Instructions for the task:
From the first line of the records down to the one that holds "- If you get the version info and", transcribe each line exactly and add nothing.

Data for processing START

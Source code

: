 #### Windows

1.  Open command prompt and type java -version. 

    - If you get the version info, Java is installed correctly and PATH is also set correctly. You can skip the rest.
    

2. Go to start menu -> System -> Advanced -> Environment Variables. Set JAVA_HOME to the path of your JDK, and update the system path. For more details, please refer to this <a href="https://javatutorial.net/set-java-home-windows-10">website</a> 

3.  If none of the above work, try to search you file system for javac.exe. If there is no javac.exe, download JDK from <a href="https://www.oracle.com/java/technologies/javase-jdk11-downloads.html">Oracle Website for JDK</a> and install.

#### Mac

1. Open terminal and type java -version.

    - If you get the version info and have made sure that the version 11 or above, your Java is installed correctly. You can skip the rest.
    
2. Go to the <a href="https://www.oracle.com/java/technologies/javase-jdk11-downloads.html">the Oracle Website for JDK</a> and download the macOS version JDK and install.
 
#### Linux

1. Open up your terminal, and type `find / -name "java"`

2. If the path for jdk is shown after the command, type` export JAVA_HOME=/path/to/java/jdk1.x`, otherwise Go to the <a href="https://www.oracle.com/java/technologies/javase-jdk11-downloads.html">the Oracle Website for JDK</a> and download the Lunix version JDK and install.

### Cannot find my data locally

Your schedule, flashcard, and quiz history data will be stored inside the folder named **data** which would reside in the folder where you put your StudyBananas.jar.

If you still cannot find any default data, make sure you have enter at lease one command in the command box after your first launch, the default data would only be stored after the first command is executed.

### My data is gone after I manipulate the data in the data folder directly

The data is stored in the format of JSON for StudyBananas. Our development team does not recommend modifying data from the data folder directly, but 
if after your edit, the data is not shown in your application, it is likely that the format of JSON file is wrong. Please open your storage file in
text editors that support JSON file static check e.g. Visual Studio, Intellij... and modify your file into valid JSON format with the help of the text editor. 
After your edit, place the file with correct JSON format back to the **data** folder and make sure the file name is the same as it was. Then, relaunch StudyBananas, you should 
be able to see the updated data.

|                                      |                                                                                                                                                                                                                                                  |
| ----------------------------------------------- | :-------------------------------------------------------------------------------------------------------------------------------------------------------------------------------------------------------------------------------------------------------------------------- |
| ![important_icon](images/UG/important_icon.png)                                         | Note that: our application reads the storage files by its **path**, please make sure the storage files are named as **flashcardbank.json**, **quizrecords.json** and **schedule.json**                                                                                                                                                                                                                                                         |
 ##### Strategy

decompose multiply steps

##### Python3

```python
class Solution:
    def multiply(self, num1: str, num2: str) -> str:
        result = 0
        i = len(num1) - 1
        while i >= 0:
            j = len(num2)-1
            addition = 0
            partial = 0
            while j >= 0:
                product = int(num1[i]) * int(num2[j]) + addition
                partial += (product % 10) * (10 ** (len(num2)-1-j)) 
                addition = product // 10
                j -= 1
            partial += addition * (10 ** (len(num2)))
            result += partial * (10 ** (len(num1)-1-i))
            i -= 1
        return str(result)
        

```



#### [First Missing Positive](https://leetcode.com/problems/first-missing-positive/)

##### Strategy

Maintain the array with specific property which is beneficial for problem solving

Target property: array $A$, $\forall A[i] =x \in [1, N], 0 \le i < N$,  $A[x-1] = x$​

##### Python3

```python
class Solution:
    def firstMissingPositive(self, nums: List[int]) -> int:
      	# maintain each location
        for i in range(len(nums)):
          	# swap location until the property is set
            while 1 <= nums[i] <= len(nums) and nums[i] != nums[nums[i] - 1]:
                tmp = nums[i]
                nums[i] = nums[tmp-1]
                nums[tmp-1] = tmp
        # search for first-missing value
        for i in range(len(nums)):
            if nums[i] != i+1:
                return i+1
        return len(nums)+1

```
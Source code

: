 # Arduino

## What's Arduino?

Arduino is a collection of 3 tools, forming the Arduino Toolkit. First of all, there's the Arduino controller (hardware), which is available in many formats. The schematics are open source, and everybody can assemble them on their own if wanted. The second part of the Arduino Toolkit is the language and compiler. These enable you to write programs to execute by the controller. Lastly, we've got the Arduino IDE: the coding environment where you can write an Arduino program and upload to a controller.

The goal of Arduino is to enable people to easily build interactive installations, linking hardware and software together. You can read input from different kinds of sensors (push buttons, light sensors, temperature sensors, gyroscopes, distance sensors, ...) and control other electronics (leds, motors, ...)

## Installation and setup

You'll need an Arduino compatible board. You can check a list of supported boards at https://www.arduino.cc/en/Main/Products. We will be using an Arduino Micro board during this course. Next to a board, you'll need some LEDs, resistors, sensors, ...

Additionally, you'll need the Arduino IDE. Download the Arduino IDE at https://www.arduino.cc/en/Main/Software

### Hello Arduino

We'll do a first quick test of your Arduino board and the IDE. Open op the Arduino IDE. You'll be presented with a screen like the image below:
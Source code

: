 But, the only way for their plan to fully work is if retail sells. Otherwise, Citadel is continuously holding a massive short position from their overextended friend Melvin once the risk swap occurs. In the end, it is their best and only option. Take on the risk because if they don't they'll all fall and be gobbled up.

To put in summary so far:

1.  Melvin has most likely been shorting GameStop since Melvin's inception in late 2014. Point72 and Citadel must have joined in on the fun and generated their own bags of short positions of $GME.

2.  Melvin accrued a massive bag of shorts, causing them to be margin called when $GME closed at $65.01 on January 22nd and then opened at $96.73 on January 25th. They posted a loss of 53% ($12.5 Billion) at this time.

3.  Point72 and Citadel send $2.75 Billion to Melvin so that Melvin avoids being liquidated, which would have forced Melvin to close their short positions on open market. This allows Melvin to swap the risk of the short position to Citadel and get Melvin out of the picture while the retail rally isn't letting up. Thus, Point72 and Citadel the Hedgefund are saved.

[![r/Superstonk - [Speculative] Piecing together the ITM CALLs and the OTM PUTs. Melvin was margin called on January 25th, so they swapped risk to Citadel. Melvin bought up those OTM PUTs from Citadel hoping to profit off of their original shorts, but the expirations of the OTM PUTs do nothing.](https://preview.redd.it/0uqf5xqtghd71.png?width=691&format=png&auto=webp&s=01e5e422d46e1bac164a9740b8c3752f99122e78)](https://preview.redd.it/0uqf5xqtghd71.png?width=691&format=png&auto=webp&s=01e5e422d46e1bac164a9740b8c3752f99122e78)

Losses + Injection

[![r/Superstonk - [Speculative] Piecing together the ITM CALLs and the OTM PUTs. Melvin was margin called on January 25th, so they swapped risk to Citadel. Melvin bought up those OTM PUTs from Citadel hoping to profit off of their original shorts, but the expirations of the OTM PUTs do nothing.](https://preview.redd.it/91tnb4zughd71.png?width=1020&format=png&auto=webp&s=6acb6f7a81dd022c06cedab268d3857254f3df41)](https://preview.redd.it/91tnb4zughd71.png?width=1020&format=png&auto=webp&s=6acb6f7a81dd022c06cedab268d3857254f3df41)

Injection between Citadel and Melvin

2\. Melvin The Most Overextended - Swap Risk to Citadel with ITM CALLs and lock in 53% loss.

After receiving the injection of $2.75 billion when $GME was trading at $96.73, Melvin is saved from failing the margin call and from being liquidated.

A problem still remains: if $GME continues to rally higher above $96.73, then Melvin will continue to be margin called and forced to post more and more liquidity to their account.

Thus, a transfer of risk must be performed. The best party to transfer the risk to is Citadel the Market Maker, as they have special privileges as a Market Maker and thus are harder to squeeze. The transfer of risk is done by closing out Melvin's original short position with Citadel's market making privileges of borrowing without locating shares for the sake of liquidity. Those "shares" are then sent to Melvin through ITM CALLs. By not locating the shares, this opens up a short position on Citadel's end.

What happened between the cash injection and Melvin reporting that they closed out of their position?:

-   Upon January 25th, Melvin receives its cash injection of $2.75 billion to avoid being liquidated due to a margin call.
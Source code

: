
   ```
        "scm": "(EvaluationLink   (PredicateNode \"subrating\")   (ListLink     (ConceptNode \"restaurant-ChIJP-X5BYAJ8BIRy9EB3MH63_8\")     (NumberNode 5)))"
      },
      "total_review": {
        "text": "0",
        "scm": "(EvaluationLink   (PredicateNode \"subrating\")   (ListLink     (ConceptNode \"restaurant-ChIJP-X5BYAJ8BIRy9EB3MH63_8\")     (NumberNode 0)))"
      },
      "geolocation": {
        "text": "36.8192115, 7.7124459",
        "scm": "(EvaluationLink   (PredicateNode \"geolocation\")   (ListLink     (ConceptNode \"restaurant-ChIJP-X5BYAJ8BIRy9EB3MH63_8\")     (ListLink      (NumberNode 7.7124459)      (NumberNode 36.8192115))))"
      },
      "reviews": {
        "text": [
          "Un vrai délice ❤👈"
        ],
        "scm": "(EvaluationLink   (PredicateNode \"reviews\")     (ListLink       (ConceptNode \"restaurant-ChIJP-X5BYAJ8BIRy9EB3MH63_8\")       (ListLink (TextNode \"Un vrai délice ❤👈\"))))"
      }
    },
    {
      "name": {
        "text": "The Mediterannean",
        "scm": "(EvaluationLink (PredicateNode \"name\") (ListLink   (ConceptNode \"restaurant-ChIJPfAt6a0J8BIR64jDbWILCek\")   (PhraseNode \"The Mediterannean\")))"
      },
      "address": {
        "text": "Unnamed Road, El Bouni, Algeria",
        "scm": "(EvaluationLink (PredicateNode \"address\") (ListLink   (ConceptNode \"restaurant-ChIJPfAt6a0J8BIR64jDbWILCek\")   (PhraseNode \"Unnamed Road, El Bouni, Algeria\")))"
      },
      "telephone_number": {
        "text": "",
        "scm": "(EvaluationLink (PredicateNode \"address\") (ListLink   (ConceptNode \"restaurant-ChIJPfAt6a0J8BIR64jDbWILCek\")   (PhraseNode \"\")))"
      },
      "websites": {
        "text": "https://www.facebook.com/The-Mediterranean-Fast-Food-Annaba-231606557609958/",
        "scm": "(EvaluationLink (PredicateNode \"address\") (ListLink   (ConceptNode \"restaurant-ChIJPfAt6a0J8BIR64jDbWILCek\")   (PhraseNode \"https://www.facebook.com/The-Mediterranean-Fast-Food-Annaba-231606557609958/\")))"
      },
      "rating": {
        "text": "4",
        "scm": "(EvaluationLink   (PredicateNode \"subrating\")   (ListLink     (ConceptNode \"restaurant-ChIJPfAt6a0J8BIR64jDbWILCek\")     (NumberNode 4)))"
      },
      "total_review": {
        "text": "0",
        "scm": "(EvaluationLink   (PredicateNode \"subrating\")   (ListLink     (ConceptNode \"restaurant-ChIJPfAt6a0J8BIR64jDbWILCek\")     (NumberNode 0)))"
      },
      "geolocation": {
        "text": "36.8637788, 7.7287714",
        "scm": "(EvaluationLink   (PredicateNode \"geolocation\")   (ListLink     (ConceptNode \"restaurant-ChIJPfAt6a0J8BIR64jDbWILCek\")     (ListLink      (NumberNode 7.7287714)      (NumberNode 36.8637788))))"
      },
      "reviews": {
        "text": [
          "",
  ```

Data for processing END

Output for this exercise:
Source code

: #### Windows

1.  Open command prompt and type java -version. 

    - If you get the version info, Java is installed correctly and PATH is also set correctly. You can skip the rest.
    

2. Go to start menu -> System -> Advanced -> Environment Variables. Set JAVA_HOME to the path of your JDK, and update the system path. For more details, please refer to this <a href="https://javatutorial.net/set-java-home-windows-10">website</a> 

3.  If none of the above work, try to search you file system for javac.exe. If there is no javac.exe, download JDK from <a href="https://www.oracle.com/java/technologies/javase-jdk11-downloads.html">Oracle Website for JDK</a> and install.

#### Mac

1. Open terminal and type java -version.

    - If you get the version info and have made sure that the version 11 or above, your Java is installed correctly. You can skip the rest.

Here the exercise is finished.